### YOUR INSTRUCTIONS
From the first line to the last, please print the entries exactly, omitting pictures.

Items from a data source
_ _ _ _

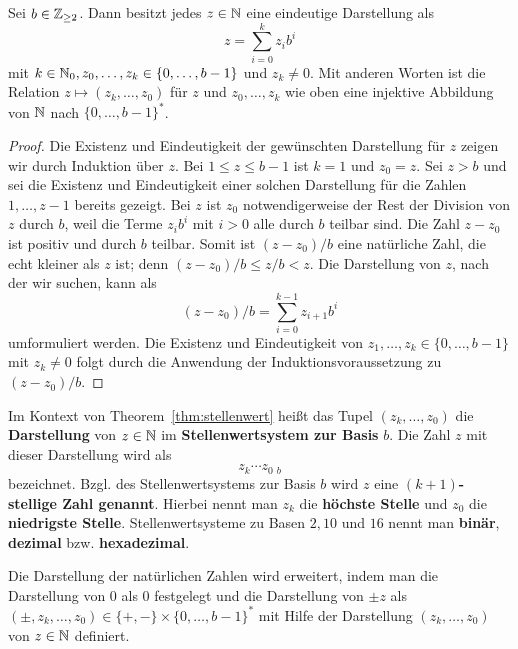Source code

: \begin{thm} \label{thm:stellenwert}
	Sei $b \in \mathbb{Z}_{\ge 2}$. Dann besitzt jedes $z \in \mathbb{N}$ eine eindeutige Darstellung als 
	\begin{equation}\label{z:zur:Basis:b}
		z = \sum_{i=0}^k z_i b^i
	\end{equation}
	mit $k \in \mathbb{N}_0, z_0,\ldots,z_k \in \{0,\ldots,b-1\}$ und $z_k \ne 0$. Mit anderen Worten ist die Relation $z \mapsto (z_k,\ldots,z_0)$ für $z$ und $z_0,\ldots,z_k$ wie oben eine injektive Abbildung von $\mathbb{N}$ nach $\{0,\ldots,b-1\}^\ast$.
\end{thm}
\begin{proof}
 	Die Existenz und Eindeutigkeit der gewünschten Darstellung für $z$ zeigen wir durch Induktion über $z$. Bei $1 \le z \le b-1$ ist $k=1$ und $z_0=z$. Sei $z>b$ und sei die Existenz und Eindeutigkeit einer solchen Darstellung für die Zahlen $1,\ldots,z-1$ bereits gezeigt. Bei $z$ ist $z_0$ notwendigerweise der Rest der Division von $z$ durch $b$, weil die Terme $z_i b^i$ mit $i>0$ alle durch $b$ teilbar sind. Die Zahl $z-z_0$ ist positiv und durch $b$ teilbar. Somit ist $(z-z_0) / b$ eine natürliche Zahl, die echt kleiner als $z$ ist; denn $(z-z_0)/b \le z / b < z$. Die Darstellung von $z$, nach der wir suchen, kann als 
 	\[
 		(z-z_0)/b = \sum_{i=0}^{k-1} z_{i+1} b^i
 	\]
 	umformuliert werden. Die Existenz und Eindeutigkeit von $z_1,\ldots,z_k \in \{0,\ldots,b-1\}$ mit $z_k \ne 0$ folgt durch die Anwendung der Induktionsvoraussetzung zu $(z-z_0)/b$. 
\end{proof} 

\begin{defn}
	Im Kontext von Theorem~\ref{thm:stellenwert} heißt das Tupel $(z_k,\ldots,z_0)$ die \textbf{Darstellung} von $z \in \mathbb{N}$ im \textbf{Stellenwertsystem zur Basis} $b$. Die Zahl $z$ mit dieser Darstellung wird als 
	\[	
			z_k \cdots z_0 \ {}_{b}
	\]
	bezeichnet. Bzgl. des Stellenwertsystems zur Basis $b$ wird $z$ eine \textbf{$(k+1)$-stellige Zahl genannt}. Hierbei nennt man $z_k$ die \textbf{höchste Stelle} und $z_0$ die \textbf{niedrigste Stelle}.  Stellenwertsysteme zu Basen $2, 10$ und $16$ nennt man \textbf{binär}, \textbf{dezimal} bzw. \textbf{hexadezimal}. 
	
	Die Darstellung der natürlichen Zahlen wird  erweitert, indem man die Darstellung von $0$ als $0$ festgelegt und die Darstellung von $\pm z$ als $(\pm ,z_k,\ldots,z_0) \in \{+,-\} \times \{0,\ldots,b-1\}^\ast$ mit Hilfe der Darstellung $(z_k,\ldots,z_0)$  von $z \in \mathbb{N}$ definiert. 
\end{defn} 

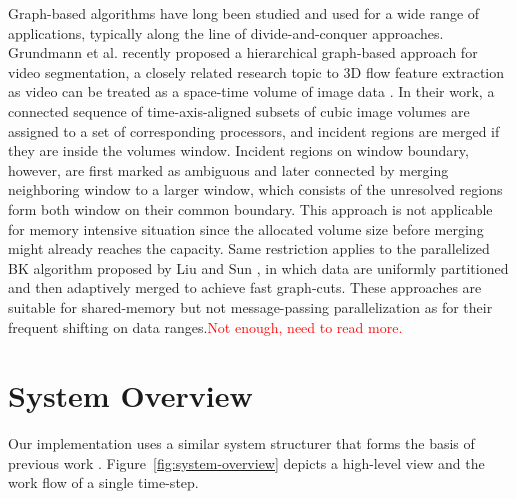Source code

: \documentclass[10pt, conference, compsocconf]{IEEEtran}
\begin{document}
Graph-based algorithms have long been studied and used for a wide range of applications, typically along the line of divide-and-conquer approaches.
Grundmann et al. \cite{Grundmann2010} recently proposed a hierarchical graph-based approach for video segmentation, a closely related research topic to 3D flow feature extraction as video can be treated as a space-time volume of image data \cite{Klein2002}. In their work, a connected sequence of time-axis-aligned subsets of cubic image volumes are assigned to a set of corresponding processors, and incident regions are merged if they are inside the volumes window. Incident regions on window boundary, however, are first marked as ambiguous and later connected by merging neighboring window to a larger window, which consists of the unresolved regions form both window on their common boundary. This approach is not applicable for memory intensive situation since the allocated volume size before merging might already reaches the capacity. Same restriction applies to the parallelized BK algorithm \cite{Boykov2004} proposed by Liu and Sun \cite{Liu2010}, in which data are uniformly partitioned and then adaptively merged to achieve fast graph-cuts. These approaches are suitable for shared-memory but not message-passing parallelization as for their frequent shifting on data ranges.\textcolor{red}{Not enough, need to read more.}

\section{System Overview}
Our implementation uses a similar system structurer that forms the basis of previous work \cite{Muelder2009}. Figure~\ref{fig:system-overview} depicts a high-level view and the work flow of a single time-step. 
\end{document}

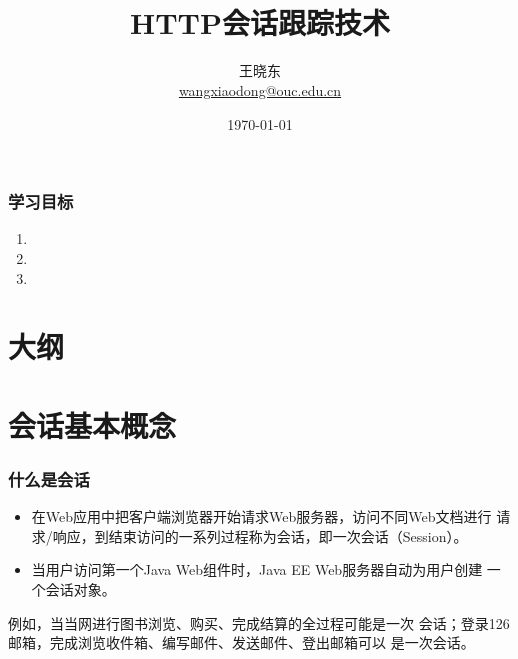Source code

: 
\title[KevinW@OUC]{\\  
HTTP会话跟踪技术}
\author[王晓东]{王晓东\\
  \href{mailto:wangxiaodong@ouc.edu.cn}{\footnotesize wangxiaodong@ouc.edu.cn}}
\date{\today}


\frame{\titlepage}
\begin{frame}
  \frametitle{学习目标}

  \begin{enumerate}
  \item 
  \item 
  \item 
  \end{enumerate}  
\end{frame} 
\section*{大纲}

\section{会话基本概念}

\begin{frame}
  \frametitle{什么是会话} 

  \begin{itemize}
  \item 在Web应用中把客户端浏览器开始请求Web服务器，访问不同Web文档进行
    请求/响应，到结束访问的一系列过程称为会话，即一次会话（Session）。
  \item 当用户访问第一个Java Web组件时，Java EE Web服务器自动为用户创建
    一个会话对象。
  \end{itemize}

  {\Blue\kai 例如，当当网进行图书浏览、购买、完成结算的全过程可能是一次
    会话；登录126邮箱，完成浏览收件箱、编写邮件、发送邮件、登出邮箱可以
    是一次会话。}
\end{frame}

_ _ _ _

### WORKED SOLUTION
Source code

: \begin{thm} \label{thm:stellenwert}
	Sei $b \in \mathbb{Z}_{\ge 2}$. Dann besitzt jedes $z \in \mathbb{N}$ eine eindeutige Darstellung als 
	\begin{equation}\label{z:zur:Basis:b}
		z = \sum_{i=0}^k z_i b^i
	\end{equation}
	mit $k \in \mathbb{N}_0, z_0,\ldots,z_k \in \{0,\ldots,b-1\}$ und $z_k \ne 0$. Mit anderen Worten ist die Relation $z \mapsto (z_k,\ldots,z_0)$ für $z$ und $z_0,\ldots,z_k$ wie oben eine injektive Abbildung von $\mathbb{N}$ nach $\{0,\ldots,b-1\}^\ast$.
\end{thm}
\begin{proof}
 	Die Existenz und Eindeutigkeit der gewünschten Darstellung für $z$ zeigen wir durch Induktion über $z$. Bei $1 \le z \le b-1$ ist $k=1$ und $z_0=z$. Sei $z>b$ und sei die Existenz und Eindeutigkeit einer solchen Darstellung für die Zahlen $1,\ldots,z-1$ bereits gezeigt. Bei $z$ ist $z_0$ notwendigerweise der Rest der Division von $z$ durch $b$, weil die Terme $z_i b^i$ mit $i>0$ alle durch $b$ teilbar sind. Die Zahl $z-z_0$ ist positiv und durch $b$ teilbar. Somit ist $(z-z_0) / b$ eine natürliche Zahl, die echt kleiner als $z$ ist; denn $(z-z_0)/b \le z / b < z$. Die Darstellung von $z$, nach der wir suchen, kann als 
 	\[
 		(z-z_0)/b = \sum_{i=0}^{k-1} z_{i+1} b^i
 	\]
 	umformuliert werden. Die Existenz und Eindeutigkeit von $z_1,\ldots,z_k \in \{0,\ldots,b-1\}$ mit $z_k \ne 0$ folgt durch die Anwendung der Induktionsvoraussetzung zu $(z-z_0)/b$. 
\end{proof} 

\begin{defn}
	Im Kontext von Theorem~\ref{thm:stellenwert} heißt das Tupel $(z_k,\ldots,z_0)$ die \textbf{Darstellung} von $z \in \mathbb{N}$ im \textbf{Stellenwertsystem zur Basis} $b$. Die Zahl $z$ mit dieser Darstellung wird als 
	\[	
			z_k \cdots z_0 \ {}_{b}
	\]
	bezeichnet. Bzgl. des Stellenwertsystems zur Basis $b$ wird $z$ eine \textbf{$(k+1)$-stellige Zahl genannt}. Hierbei nennt man $z_k$ die \textbf{höchste Stelle} und $z_0$ die \textbf{niedrigste Stelle}.  Stellenwertsysteme zu Basen $2, 10$ und $16$ nennt man \textbf{binär}, \textbf{dezimal} bzw. \textbf{hexadezimal}. 
	
	Die Darstellung der natürlichen Zahlen wird  erweitert, indem man die Darstellung von $0$ als $0$ festgelegt und die Darstellung von $\pm z$ als $(\pm ,z_k,\ldots,z_0) \in \{+,-\} \times \{0,\ldots,b-1\}^\ast$ mit Hilfe der Darstellung $(z_k,\ldots,z_0)$  von $z \in \mathbb{N}$ definiert. 
\end{defn} 

Source code

: \documentclass[10pt, conference, compsocconf]{IEEEtran}
\begin{document}
Graph-based algorithms have long been studied and used for a wide range of applications, typically along the line of divide-and-conquer approaches.
Grundmann et al. \cite{Grundmann2010} recently proposed a hierarchical graph-based approach for video segmentation, a closely related research topic to 3D flow feature extraction as video can be treated as a space-time volume of image data \cite{Klein2002}. In their work, a connected sequence of time-axis-aligned subsets of cubic image volumes are assigned to a set of corresponding processors, and incident regions are merged if they are inside the volumes window. Incident regions on window boundary, however, are first marked as ambiguous and later connected by merging neighboring window to a larger window, which consists of the unresolved regions form both window on their common boundary. This approach is not applicable for memory intensive situation since the allocated volume size before merging might already reaches the capacity. Same restriction applies to the parallelized BK algorithm \cite{Boykov2004} proposed by Liu and Sun \cite{Liu2010}, in which data are uniformly partitioned and then adaptively merged to achieve fast graph-cuts. These approaches are suitable for shared-memory but not message-passing parallelization as for their frequent shifting on data ranges.\textcolor{red}{Not enough, need to read more.}

\section{System Overview}
Our implementation uses a similar system structurer that forms the basis of previous work \cite{Muelder2009}. Figure~\ref{fig:system-overview} depicts a high-level view and the work flow of a single time-step. 
\end{document}

Source code

: 
\title[KevinW@OUC]{\\  
HTTP会话跟踪技术}
\author[王晓东]{王晓东\\
  \href{mailto:wangxiaodong@ouc.edu.cn}{\footnotesize wangxiaodong@ouc.edu.cn}}
\date{\today}


\frame{\titlepage}
\begin{frame}
  \frametitle{学习目标}

  \begin{enumerate}
  \item 
  \item 
  \item 
  \end{enumerate}  
\end{frame} 
\section*{大纲}

\section{会话基本概念}

\begin{frame}
  \frametitle{什么是会话} 

  \begin{itemize}
  \item 在Web应用中把客户端浏览器开始请求Web服务器，访问不同Web文档进行
    请求/响应，到结束访问的一系列过程称为会话，即一次会话（Session）。
  \item 当用户访问第一个Java Web组件时，Java EE Web服务器自动为用户创建
    一个会话对象。
  \end{itemize}

  {\Blue\kai 例如，当当网进行图书浏览、购买、完成结算的全过程可能是一次
    会话；登录126邮箱，完成浏览收件箱、编写邮件、发送邮件、登出邮箱可以
    是一次会话。}
\end{frame}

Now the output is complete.